(Work item):
Leaving out every picture, copy the lines of the material below exactly, from the line containing "1. 调用 UserCreate方法，传入" through the line containing "添加作业时也添加作业总分：".

_ _ _

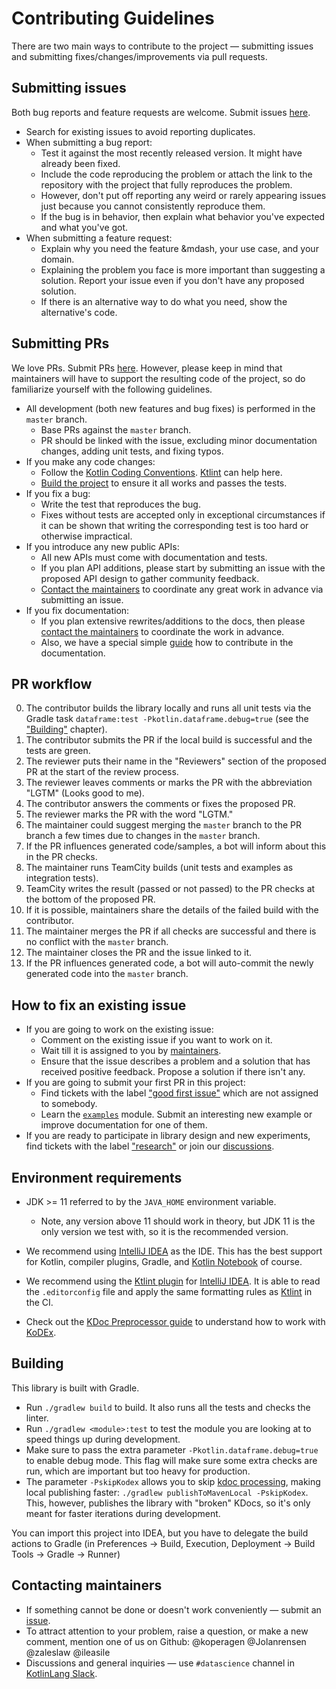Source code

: # Contributing Guidelines

There are two main ways to contribute to the project &mdash; submitting issues and submitting
fixes/changes/improvements via pull requests.

## Submitting issues

Both bug reports and feature requests are welcome.
Submit issues [here](https://github.com/Kotlin/dataframe/issues).

* Search for existing issues to avoid reporting duplicates.
* When submitting a bug report:
    * Test it against the most recently released version. It might have already been fixed.
    * Include the code reproducing the problem or attach the link to the repository with the project that fully reproduces the problem.
    * However, don't put off reporting any weird or rarely appearing issues just because you cannot consistently
      reproduce them.
    * If the bug is in behavior, then explain what behavior you've expected and what you've got.
* When submitting a feature request:
    * Explain why you need the feature &mdash, your use case, and your domain.
    * Explaining the problem you face is more important than suggesting a solution.
      Report your issue even if you don't have any proposed solution.
    * If there is an alternative way to do what you need, show the alternative's code.


## Submitting PRs

We love PRs. Submit PRs [here](https://github.com/Kotlin/dataframe/pulls).
However, please keep in mind that maintainers will have to support the resulting code of the project,
so do familiarize yourself with the following guidelines.

* All development (both new features and bug fixes) is performed in the `master` branch.
    * Base PRs against the `master` branch.
    * PR should be linked with the issue,
      excluding minor documentation changes, adding unit tests, and fixing typos.
* If you make any code changes:
    * Follow the [Kotlin Coding Conventions](https://kotlinlang.org/docs/reference/coding-conventions.html). 
      [Ktlint](https://pinterest.github.io/ktlint/latest/) can help here.
    * [Build the project](#building) to ensure it all works and passes the tests.
* If you fix a bug:
    * Write the test that reproduces the bug.
    * Fixes without tests are accepted only in exceptional circumstances if it can be shown that writing the
      corresponding test is too hard or otherwise impractical.
* If you introduce any new public APIs:
    * All new APIs must come with documentation and tests.
    * If you plan API additions, please start by submitting an issue with the proposed API design
      to gather community feedback.
    * [Contact the maintainers](#contacting-maintainers) to coordinate any great work in advance via submitting an issue.
* If you fix documentation:
    * If you plan extensive rewrites/additions to the docs, then please [contact the maintainers](#contacting-maintainers)
      to coordinate the work in advance.
    * Also, we have a special simple [guide](https://github.com/Kotlin/dataframe/blob/master/docs/contributions.md) how to contribute in the documentation.

## PR workflow

0. The contributor builds the library locally and runs all unit tests via the Gradle task 
   `dataframe:test -Pkotlin.dataframe.debug=true` (see the ["Building"](#building) chapter).
1. The contributor submits the PR if the local build is successful and the tests are green.
2. The reviewer puts their name in the "Reviewers" section of the proposed PR at the start of the review process.
3. The reviewer leaves comments or marks the PR with the abbreviation "LGTM" (Looks good to me).
4. The contributor answers the comments or fixes the proposed PR.
5. The reviewer marks the PR with the word "LGTM."
6. The maintainer could suggest merging the `master` branch to the PR branch a few times due to changes in the `master` branch.
7. If the PR influences generated code/samples, a bot will inform about this in the PR checks.
8. The maintainer runs TeamCity builds (unit tests and examples as integration tests).
9. TeamCity writes the result (passed or not passed) to the PR checks at the bottom of the proposed PR.
10. If it is possible, maintainers share the details of the failed build with the contributor.
11. The maintainer merges the PR if all checks are successful and there is no conflict with the `master` branch.
12. The maintainer closes the PR and the issue linked to it.
13. If the PR influences generated code, a bot will auto-commit the newly generated code into the `master` branch.

## How to fix an existing issue

* If you are going to work on the existing issue:
    * Comment on the existing issue if you want to work on it.
    * Wait till it is assigned to you by [maintainers](#contacting-maintainers).
    * Ensure that the issue describes a problem and a solution that has received positive feedback. Propose a solution if there isn't any.
* If you are going to submit your first PR in this project:
    * Find tickets with the label ["good first issue"](https://github.com/Kotlin/dataframe/issues?q=is%3Aissue+is%3Aopen+label%3A%22good+first+issue%22+no%3Aassignee)
      which are not assigned to somebody.
    * Learn the [`examples`](https://github.com/Kotlin/dataframe/tree/master/examples) module. Submit an interesting new example or improve documentation for one of them.
* If you are ready to participate in library design and new experiments, find tickets with the label
  ["research"](https://github.com/Kotlin/dataframe/issues?q=is%3Aissue+is%3Aopen+label%3Aresearch)
  or join our [discussions](https://github.com/Kotlin/dataframe/discussions).


## Environment requirements

* JDK >= 11 referred to by the `JAVA_HOME` environment variable.

  * Note, any version above 11 should work in theory, but JDK 11 is the only version we test with,
  so it is the recommended version.

* We recommend using [IntelliJ IDEA](https://www.jetbrains.com/idea/download/) as the IDE. This
has the best support for Kotlin, compiler plugins, Gradle, and [Kotlin Notebook](https://kotlinlang.org/docs/kotlin-notebook-overview.html) of course.

* We recommend using the [Ktlint plugin](https://plugins.jetbrains.com/plugin/15057-ktlint) for [IntelliJ IDEA](https://www.jetbrains.com/idea/download/).
It is able to read the `.editorconfig` file and apply the same formatting rules as [Ktlint](https://pinterest.github.io/ktlint/latest/) in the CI.

* Check out the [KDoc Preprocessor guide](KDOC_PREPROCESSING.md) to understand how to work with
[KoDEx](https://github.com/Jolanrensen/KoDEx).

## Building

This library is built with Gradle.

* Run `./gradlew build` to build. It also runs all the tests and checks the linter.
* Run `./gradlew <module>:test` to test the module you are looking at to speed
  things up during development.
* Make sure to pass the extra parameter `-Pkotlin.dataframe.debug=true` to enable debug mode. This flag will
  make sure some extra checks are run, which are important but too heavy for production.
* The parameter `-PskipKodex` allows you to skip [kdoc processing](KDOC_PREPROCESSING.md),
  making local publishing faster: `./gradlew publishToMavenLocal -PskipKodex`.
  This, however, publishes the library with "broken" KDocs, 
  so it's only meant for faster iterations during development.

You can import this project into IDEA, but you have to delegate the build actions
to Gradle (in Preferences -> Build, Execution, Deployment -> Build Tools -> Gradle -> Runner)

## Contacting maintainers

* If something cannot be done or doesn't work conveniently &mdash; submit an [issue](#submitting-issues).
* To attract attention to your problem, raise a question, or make a new comment, mention one of us on Github: @koperagen @Jolanrensen @zaleslaw @ileasile
* Discussions and general inquiries &mdash; use `#datascience` channel in [KotlinLang Slack](https://kotl.in/slack).
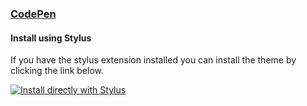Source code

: ### [CodePen](https://codepen.io)

#### Install using Stylus

If you have the stylus extension installed you can install the theme by clicking the link below.

[![Install directly with Stylus](https://img.shields.io/badge/Install%20directly%20with-Stylus-00adad.svg)](https://github.com/DaSh-More/CodePen/raw/master/style.user.styl)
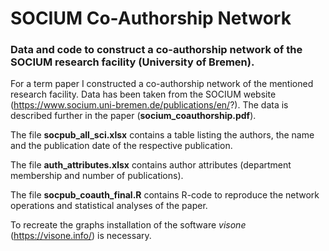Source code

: # SOCIUM Co-Authorship Network
### Data and code to construct a co-authorship network of the SOCIUM research facility (University of Bremen).  

For a term paper I constructed a co-authorship network of the mentioned research facility. Data has been taken from the SOCIUM website (https://www.socium.uni-bremen.de/publications/en/?). The data is described further in the paper (**socium_coauthorship.pdf**).  

The file **socpub_all_sci.xlsx** contains a table listing the authors, the name and the publication date of the respective publication.  

The file **auth_attributes.xlsx** contains author attributes (department membership and number of publications).  

The file **socpub_coauth_final.R** contains R-code to reproduce the network operations and statistical analyses of the paper.  

To recreate the graphs installation of the software _visone_ (https://visone.info/) is necessary.

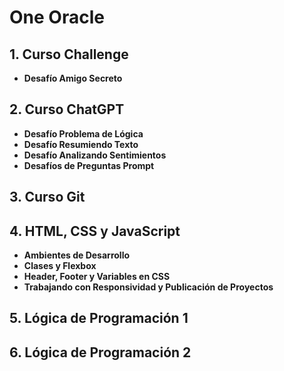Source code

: # One Oracle 

## 1. Curso Challenge 
   - **Desafío Amigo Secreto**

## 2. Curso ChatGPT
   - **Desafío Problema de Lógica**
   - **Desafío Resumiendo Texto**
   - **Desafío Analizando Sentimientos** 
   - **Desafíos de Preguntas Prompt**

## 3. Curso Git

## 4. HTML, CSS y JavaScript
   - **Ambientes de Desarrollo**
   - **Clases y Flexbox**
   - **Header, Footer y Variables en CSS**
   - **Trabajando con Responsividad y Publicación de Proyectos**

## 5. Lógica de Programación 1

## 6. Lógica de Programación 2

 
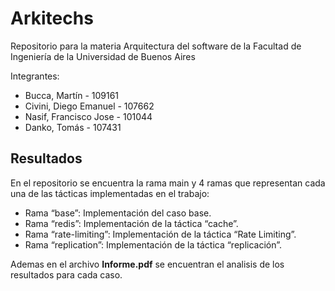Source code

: # Arkitechs

Repositorio para la materia Arquitectura del software de la Facultad de Ingeniería de la Universidad de Buenos Aires

Integrantes:
- Bucca, Martín - 109161
- Civini, Diego Emanuel - 107662
- Nasif, Francisco Jose - 101044
- Danko, Tomás - 107431


## Resultados
En el repositorio se encuentra la rama main y 4 ramas que representan cada una de las tácticas implementadas en el trabajo:
- Rama “base”: Implementación del caso base.
- Rama “redis”: Implementación de la táctica “cache”.
- Rama “rate-limiting”: Implementación de la táctica “Rate Limiting”.
- Rama “replication”: Implementación de la táctica “replicación”.  

Ademas en el archivo **Informe.pdf** se encuentran el analisis de los resultados para cada caso.
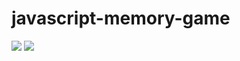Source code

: # javascript-memory-game
<img src = "https://img.shields.io/badge/JavaScript-323330?style=for-the-badge&logo=javascript&logoColor=F7DF1E">
<img src = "preview.gif">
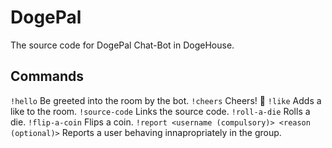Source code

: # DogePal
The source code for DogePal Chat-Bot in DogeHouse.

## Commands
`!hello` Be greeted into the room by the bot.
`!cheers` Cheers! 🍻
`!like` Adds a like to the room.
`!source-code` Links the source code.
`!roll-a-die` Rolls a die.
`!flip-a-coin` Flips a coin.
`!report <username (compulsory)> <reason (optional)>` Reports a user behaving innapropriately in the group.

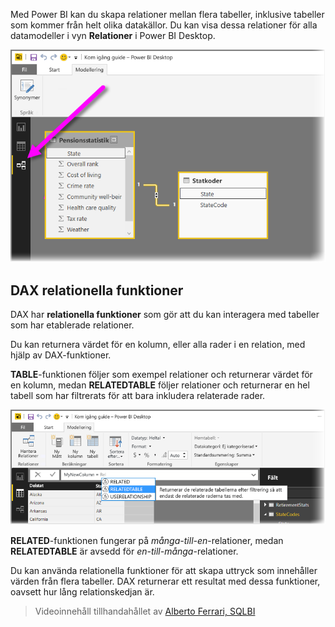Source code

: Med Power BI kan du skapa relationer mellan flera tabeller, inklusive tabeller som kommer från helt olika datakällor. Du kan visa dessa relationer för alla datamodeller i vyn **Relationer** i Power BI Desktop.

![](media/7-5-table-relationships-and-dax/dax-relationships_1.png)

## <a name="dax-relational-functions"></a>DAX relationella funktioner
DAX har **relationella funktioner** som gör att du kan interagera med tabeller som har etablerade relationer.

Du kan returnera värdet för en kolumn, eller alla rader i en relation, med hjälp av DAX-funktioner.

**TABLE**-funktionen följer som exempel relationer och returnerar värdet för en kolumn, medan **RELATEDTABLE** följer relationer och returnerar en hel tabell som har filtrerats för att bara inkludera relaterade rader.

![](media/7-5-table-relationships-and-dax/dax-relationships_2.png)

**RELATED**-funktionen fungerar på *många-till-en*-relationer, medan **RELATEDTABLE** är avsedd för *en-till-många*-relationer.

Du kan använda relationella funktioner för att skapa uttryck som innehåller värden från flera tabeller. DAX returnerar ett resultat med dessa funktioner, oavsett hur lång relationskedjan är.

> Videoinnehåll tillhandahållet av [Alberto Ferrari, SQLBI](http://www.sqlbi.com/learning-dax)
> 
> 

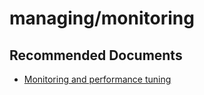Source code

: <properties
	pageTitle="managing/monitoring"
	description="managing/monitoring"
	service="microsoft.sql"
	resource="servers"
	authors="emlisa"
	displayOrder=""
	selfHelpType="generic"
	supportTopicIds="31980415"
	resourceTags=""
	productPesIds="13491"
	cloudEnvironments="public"
/>

# managing/monitoring

## **Recommended Documents**

* [Monitoring and performance tuning](https://docs.microsoft.com/azure/sql-database/sql-database-monitor-tune-overview/)
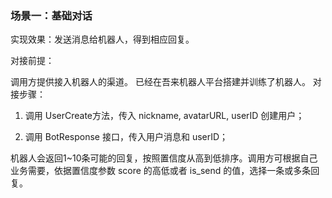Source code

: ### 场景一：基础对话

实现效果：发送消息给机器人，得到相应回复。



对接前提：

调用方提供接入机器人的渠道。
已经在吾来机器人平台搭建并训练了机器人。
对接步骤：

1. 调用 UserCreate方法，传入 nickname, avatarURL, userID 创建用户；

2. 调用 BotResponse 接口，传入用户消息和 userID；

机器人会返回1~10条可能的回复，按照置信度从高到低排序。调用方可根据自己业务需要，依据置信度参数 score 的高低或者 is_send 的值，选择一条或多条回复。

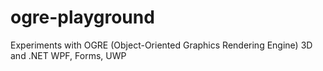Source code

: # ogre-playground
Experiments with OGRE (Object-Oriented Graphics Rendering Engine) 3D and .NET WPF, Forms, UWP
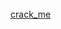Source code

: <br>
<script>
  $(function(){
      $(".element16").typed({
        strings: ["The file was created and handed down by your friend and has a hidden a key. You need to find a way to crack it !"],
        typeSpeed: 40
      });
  });
</script>
<div class="element16"></div>
<a href="ht82n00/crack_me">crack_me</a>
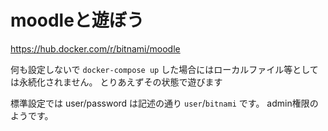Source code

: # moodleと遊ぼう

https://hub.docker.com/r/bitnami/moodle

何も設定しないで `docker-compose up` した場合にはローカルファイル等としては永続化されません。
とりあえずその状態で遊びます

標準設定では user/password は記述の通り `user`/`bitnami` です。
admin権限のようです。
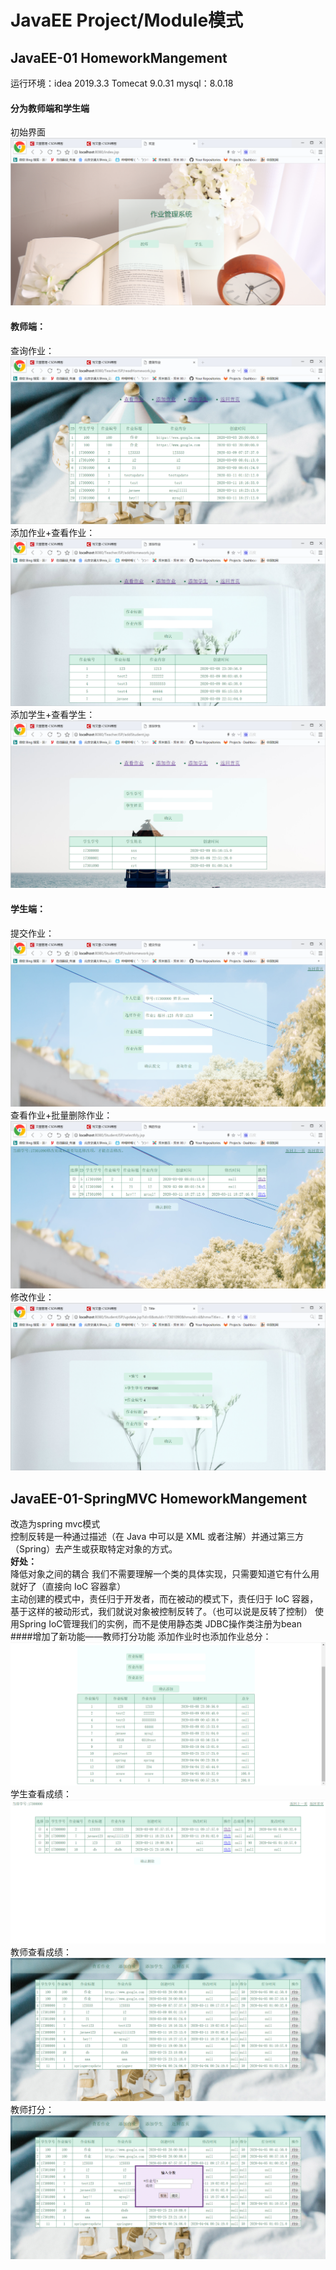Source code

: # JavaEE Project/Module模式
## JavaEE-01 HomeworkMangement
运行环境：idea 2019.3.3
Tomecat 9.0.31
mysql：8.0.18
#### 分为教师端和学生端
初始界面
 ![Image text](JavaEE-01/src/main/webapp/projectScreenshot/初始界面.png) 
#### 教师端：
查询作业：
 ![Image text](JavaEE-01/src/main/webapp/projectScreenshot/查询作业.png) 
添加作业+查看作业：
 ![Image text](JavaEE-01/src/main/webapp/projectScreenshot/添加作业.png) 
添加学生+查看学生：
 ![Image text](JavaEE-01/src/main/webapp/projectScreenshot/添加学生.png) 
#### 学生端：
提交作业：
 ![Image text](JavaEE-01/src/main/webapp/projectScreenshot/提交作业.png)
查看作业+批量删除作业：
 ![Image text](JavaEE-01/src/main/webapp/projectScreenshot/查看删除作业.png)
修改作业：
 ![Image text](JavaEE-01/src/main/webapp/projectScreenshot/修改作业.png)
 
## JavaEE-01-SpringMVC HomeworkMangement
改造为spring mvc模式\
控制反转是一种通过描述（在 Java 中可以是 XML 或者注解）并通过第三方（Spring）去产生或获取特定对象的方式。\
**好处：**\
降低对象之间的耦合
我们不需要理解一个类的具体实现，只需要知道它有什么用就好了（直接向 IoC 容器拿）\
主动创建的模式中，责任归于开发者，而在被动的模式下，责任归于 IoC 容器，基于这样的被动形式，我们就说对象被控制反转了。（也可以说是反转了控制）
使用Spring IoC管理我们的实例，而不是使用静态类
JDBC操作类注册为bean
####增加了新功能——教师打分功能
添加作业时也添加作业总分：
 ![Image text](JavaEE-01-SpringMVC/src/main/webapp/screenshot/添加作业v2.png)
学生查看成绩：
 ![Image text](JavaEE-01-SpringMVC/src/main/webapp/screenshot/学生查看成绩.png)
教师查看成绩：
 ![Image text](JavaEE-01-SpringMVC/src/main/webapp/screenshot/教师查看成绩.png)
教师打分：
 ![Image text](JavaEE-01-SpringMVC/src/main/webapp/screenshot/教师打分.png)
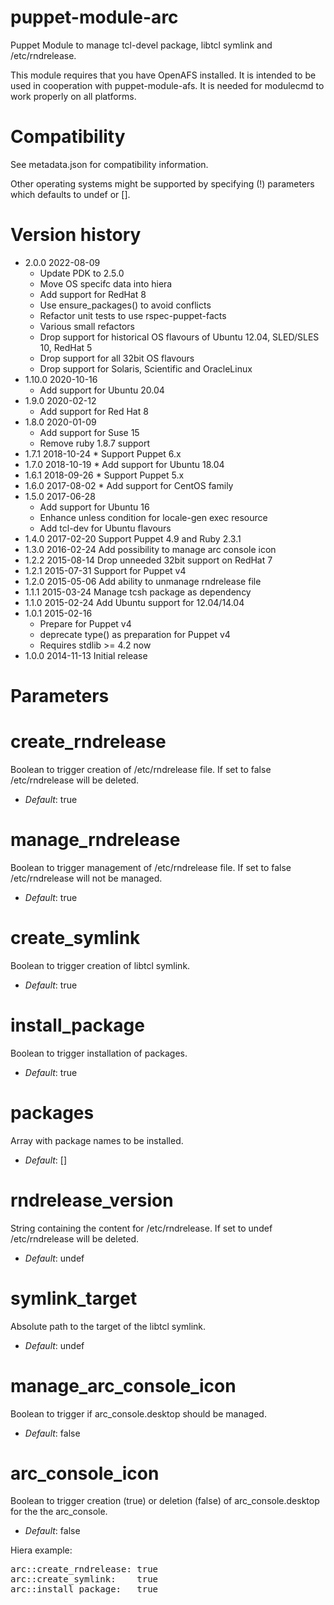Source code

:puppet-module-arc
=================

Puppet Module to manage tcl-devel package, libtcl symlink and /etc/rndrelease.

This module requires that you have OpenAFS installed. It is intended to be used in cooperation with
 puppet-module-afs. It is needed for modulecmd to work properly on all platforms.

# Compatibility #

See metadata.json for compatibility information.

Other operating systems might be supported by specifying (!) parameters which defaults to undef or [].

# Version history #
* 2.0.0 2022-08-09
  * Update PDK to 2.5.0
  * Move OS specifc data into hiera
  * Add support for RedHat 8
  * Use ensure_packages() to avoid conflicts
  * Refactor unit tests to use rspec-puppet-facts
  * Various small refactors
  * Drop support for historical OS flavours of Ubuntu 12.04, SLED/SLES 10, RedHat 5
  * Drop support for all 32bit OS flavours
  * Drop support for Solaris, Scientific and OracleLinux
* 1.10.0 2020-10-16
  * Add support for Ubuntu 20.04
* 1.9.0 2020-02-12
  * Add support for Red Hat 8
* 1.8.0 2020-01-09
  * Add support for Suse 15
  * Remove ruby 1.8.7 support
* 1.7.1 2018-10-24 * Support Puppet 6.x
* 1.7.0 2018-10-19 * Add support for Ubuntu 18.04
* 1.6.1 2018-09-26 * Support Puppet 5.x
* 1.6.0 2017-08-02 * Add support for CentOS family
* 1.5.0 2017-06-28
  * Add support for Ubuntu 16
  * Enhance unless condition for locale-gen exec resource
  * Add tcl-dev for Ubuntu flavours
* 1.4.0 2017-02-20 Support Puppet 4.9 and Ruby 2.3.1
* 1.3.0 2016-02-24 Add possibility to manage arc console icon
* 1.2.2 2015-08-14 Drop unneeded 32bit support on RedHat 7
* 1.2.1 2015-07-31 Support for Puppet v4
* 1.2.0 2015-05-06 Add ability to unmanage rndrelease file
* 1.1.1 2015-03-24 Manage tcsh package as dependency
* 1.1.0 2015-02-24 Add Ubuntu support for 12.04/14.04
* 1.0.1 2015-02-16
  * Prepare for Puppet v4
  * deprecate type() as preparation for Puppet v4
  * Requires stdlib >= 4.2 now
* 1.0.0 2014-11-13 Initial release


# Parameters #

create_rndrelease
=================
Boolean to trigger creation of /etc/rndrelease file.
If set to false /etc/rndrelease will be deleted.

- *Default*: true


manage_rndrelease
=================
Boolean to trigger management of /etc/rndrelease file.
If set to false /etc/rndrelease will not be managed.

- *Default*: true


create_symlink
==============
Boolean to trigger creation of libtcl symlink.

- *Default*: true


install_package
===============
Boolean to trigger installation of packages.

- *Default*: true


packages
============
Array with package names to be installed.

- *Default*: []


rndrelease_version
==================
String containing the content for /etc/rndrelease.
If set to undef /etc/rndrelease will be deleted.

- *Default*: undef


symlink_target
==============
Absolute path to the target of the libtcl symlink.

- *Default*: undef


manage_arc_console_icon
==============
Boolean to trigger if arc_console.desktop should be managed.

- *Default*: false


arc_console_icon
==============
Boolean to trigger creation (true) or deletion (false) of arc_console.desktop for the the arc_console.

- *Default*: false


Hiera example:
<pre>
arc::create_rndrelease: true
arc::create_symlink:    true
arc::install_package:   true
</pre>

_ _ _

(Exercise result):
1. 调用 UserCreate方法，传入 nickname, avatarURL, userID 创建用户；

2. 调用 BotResponse 接口，传入用户消息和 userID；

机器人会返回1~10条可能的回复，按照置信度从高到低排序。调用方可根据自己业务需要，依据置信度参数 score 的高低或者 is_send 的值，选择一条或多条回复。

Source code

: # ogre-playground
Experiments with OGRE (Object-Oriented Graphics Rendering Engine) 3D and .NET WPF, Forms, UWP
Source code

: <br>
<script>
  $(function(){
      $(".element16").typed({
        strings: ["The file was created and handed down by your friend and has a hidden a key. You need to find a way to crack it !"],
        typeSpeed: 40
      });
  });
</script>
<div class="element16"></div>
<a href="ht82n00/crack_me">crack_me</a>
Source code

: # moodleと遊ぼう

https://hub.docker.com/r/bitnami/moodle

何も設定しないで `docker-compose up` した場合にはローカルファイル等としては永続化されません。
とりあえずその状態で遊びます

標準設定では user/password は記述の通り `user`/`bitnami` です。
admin権限のようです。
Source code

: # JavaEE Project/Module模式
## JavaEE-01 HomeworkMangement
运行环境：idea 2019.3.3
Tomecat 9.0.31
mysql：8.0.18
#### 分为教师端和学生端
初始界面
 ![Image text](JavaEE-01/src/main/webapp/projectScreenshot/初始界面.png) 
#### 教师端：
查询作业：
 ![Image text](JavaEE-01/src/main/webapp/projectScreenshot/查询作业.png) 
添加作业+查看作业：
 ![Image text](JavaEE-01/src/main/webapp/projectScreenshot/添加作业.png) 
添加学生+查看学生：
 ![Image text](JavaEE-01/src/main/webapp/projectScreenshot/添加学生.png) 
#### 学生端：
提交作业：
 ![Image text](JavaEE-01/src/main/webapp/projectScreenshot/提交作业.png)
查看作业+批量删除作业：
 ![Image text](JavaEE-01/src/main/webapp/projectScreenshot/查看删除作业.png)
修改作业：
 ![Image text](JavaEE-01/src/main/webapp/projectScreenshot/修改作业.png)
 
## JavaEE-01-SpringMVC HomeworkMangement
改造为spring mvc模式\
控制反转是一种通过描述（在 Java 中可以是 XML 或者注解）并通过第三方（Spring）去产生或获取特定对象的方式。\
**好处：**\
降低对象之间的耦合
我们不需要理解一个类的具体实现，只需要知道它有什么用就好了（直接向 IoC 容器拿）\
主动创建的模式中，责任归于开发者，而在被动的模式下，责任归于 IoC 容器，基于这样的被动形式，我们就说对象被控制反转了。（也可以说是反转了控制）
使用Spring IoC管理我们的实例，而不是使用静态类
JDBC操作类注册为bean
####增加了新功能——教师打分功能
添加作业时也添加作业总分：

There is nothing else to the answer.